A May 1 Metro article incorrectly said that worshipers at Iglesia Santa Maria, an Episcopal congregation in Falls Church, sing Simon and Garfunkel's "Sounds of Silence" in Spanish before taking Communion. Congregants sing "Padre Nuestro, Tu Que Estas," lyrics based on the Lord's Prayer, to the tune of the Simon and Garfunkel song, whose title is titled "The Sound of Silence."
Old-Time Religion For Mainline Churches
Sunday, May 1, 2005
On Faith appears the first Sunday of each month.
Mainline Protestants sometimes refer to themselves as the "frozen chosen," a reference to the reasoned, non-emotional approach to religion followed by many Episcopalians, Presbyterians, Methodists, Lutherans and other non-evangelical Christians.
But what's happening in some mainline churches today is anything but cool spiritual detachment. In its place is a heavily devotional, even mystical approach to spirituality that often calls on ancient Christian practices.
At St. George's Episcopal Church in Arlington, 30 parishioners have formed an "urban abbey," a kind of monastery without walls. Participants promise to follow a "rule of life" that includes daily prayer and Scripture reading, community service at least once a month and the pursuit of a new form of spiritual development each year.
At Calvin Presbyterian Church in Zelienople, Pa., a needleworking group meets regularly to knit prayer shawls for members who are ill, bereaved or otherwise in need of prayer. When people are given a shawl, "it's like wrapping them up in prayer," said the ministry coordinator, something they wouldn't experience if they were simply told that the congregation was praying for them.
And at Iglesia Santa Maria in Falls Church, the first free-standing Latino church in the Episcopal Diocese of Virginia, worshipers hold hands and sing Simon and Garfunkel's "Sounds of Silence" -- in Spanish -- before taking Communion. The pastor, the Rev. Jesus Reyes, and most of the congregants are former Roman Catholics who find comfort in the use of incense and other Catholic ritual elements in the service but also like the Protestant aspects, such as an open invitation to the Communion table for anyone who wants to partake.

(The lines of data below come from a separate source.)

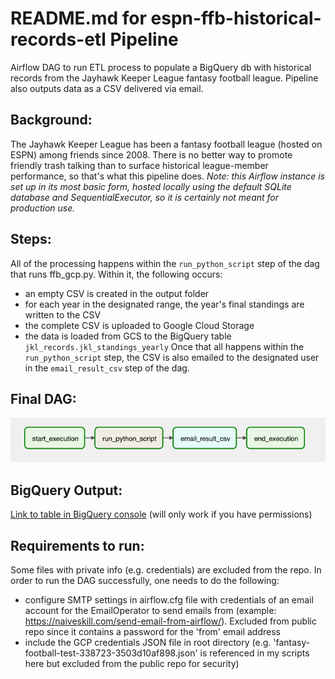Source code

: # README.md for espn-ffb-historical-records-etl Pipeline
Airflow DAG to run ETL process to populate a BigQuery db with historical records from the Jayhawk 
Keeper League fantasy football league. Pipeline also outputs data as a CSV delivered via email.

## Background:
The Jayhawk Keeper League has been a fantasy football league (hosted on ESPN) among friends since
2008. There is no better way to promote friendly trash talking than to surface historical league-member
performance, so that's what this pipeline does.
_Note: this Airflow instance is set up in its most basic form, hosted locally using the default SQLite 
database and SequentialExecutor, so it is certainly not meant for production use._

## Steps:
All of the processing happens within the `run_python_script` step of the dag that runs ffb_gcp.py. 
Within it, the following occurs:
* an empty CSV is created in the output folder
* for each year in the designated range, the year's final standings are written to the CSV
* the complete CSV is uploaded to Google Cloud Storage
* the data is loaded from GCS to the BigQuery table `jkl_records.jkl_standings_yearly`
Once that all happens within the `run_python_script` step, the CSV is also emailed to the designated
user in the `email_result_csv` step of the dag.

## Final DAG:
![alt text](https://github.com/mimoyer21/espn-ffb-historical-records-etl/blob/main/DAG_diagram.png) 

## BigQuery Output:
[Link to table in BigQuery console](https://console.cloud.google.com/bigquery?_ga=2.123119171.934828281.1654637609-1773417848.1651011285&project=fantasy-football-test-338723&ws=!1m5!1m4!4m3!1sfantasy-football-test-338723!2sjkl_records!3sjkl_standings_yearly) (will only work if you have permissions)

## Requirements to run:
Some files with private info (e.g. credentials) are excluded from the repo. In order to run the DAG
successfully, one needs to do the following:
- configure SMTP settings in airflow.cfg file with credentials of an email account for the 
EmailOperator to send emails from (example: https://naiveskill.com/send-email-from-airflow/). 
Excluded from public repo since it contains a password for the 'from' email address
- include the GCP credentials JSON file in root directory (e.g. 'fantasy-football-test-338723-3503d10af898.json'
is referenced in my scripts here but excluded from the public repo for security)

What makes these churches distinctive from others? The greatest difference is "intentionality," a communal decision to return to traditional Christian spiritual practices or to adopt practices of other religions, said Diana Butler Bass, director of a two-year study of reemergent emotionalism in these and other mainline Protestant churches.
In the 1990s, individuals who felt spiritually bereft complemented their church experience by spending a week in silence at a monastery, taking yoga or meditation classes or looking for the latest place to walk the labyrinth. Now mainline churches are bringing those practices into congregational life, and individual spiritual seekers are realizing they are not alone, said Bass, a senior research fellow at Virginia Theological Seminary in Alexandria and author of last year's book "The Practicing Congregation: Imagining a New Old Church."
"I thought I was the only one out there until the urban abbey happened and suddenly there were 29 others saying, 'We want it, too!' " said Angela Churchill, 45, a businesswoman and former Peace Corps volunteer who helped organize St. George's urban abbey.
Raised Southern Baptist, Churchill became an Episcopalian 20 years ago but found herself disenchanted with what she perceived as too much routine and too little spiritual direction. "People get so busy doing the church they forget to be the church," she said.
At the heart of the urban abbey are monthly "listening groups," where five to six members gather to share personal concerns and sit quietly until God speaks to one of them -- much like a Quaker meeting. "These groups are very powerful, providing a bond that promotes our spiritual growth as a community," Churchill said.
Many mainliners view the religious objectivity long valued by the country's oldest Protestant denominations as a liability, noting that it is one of the reasons Americans give for leaving organized religion -- or for switching to the more highly charged, rapidly growing evangelical Protestant movement.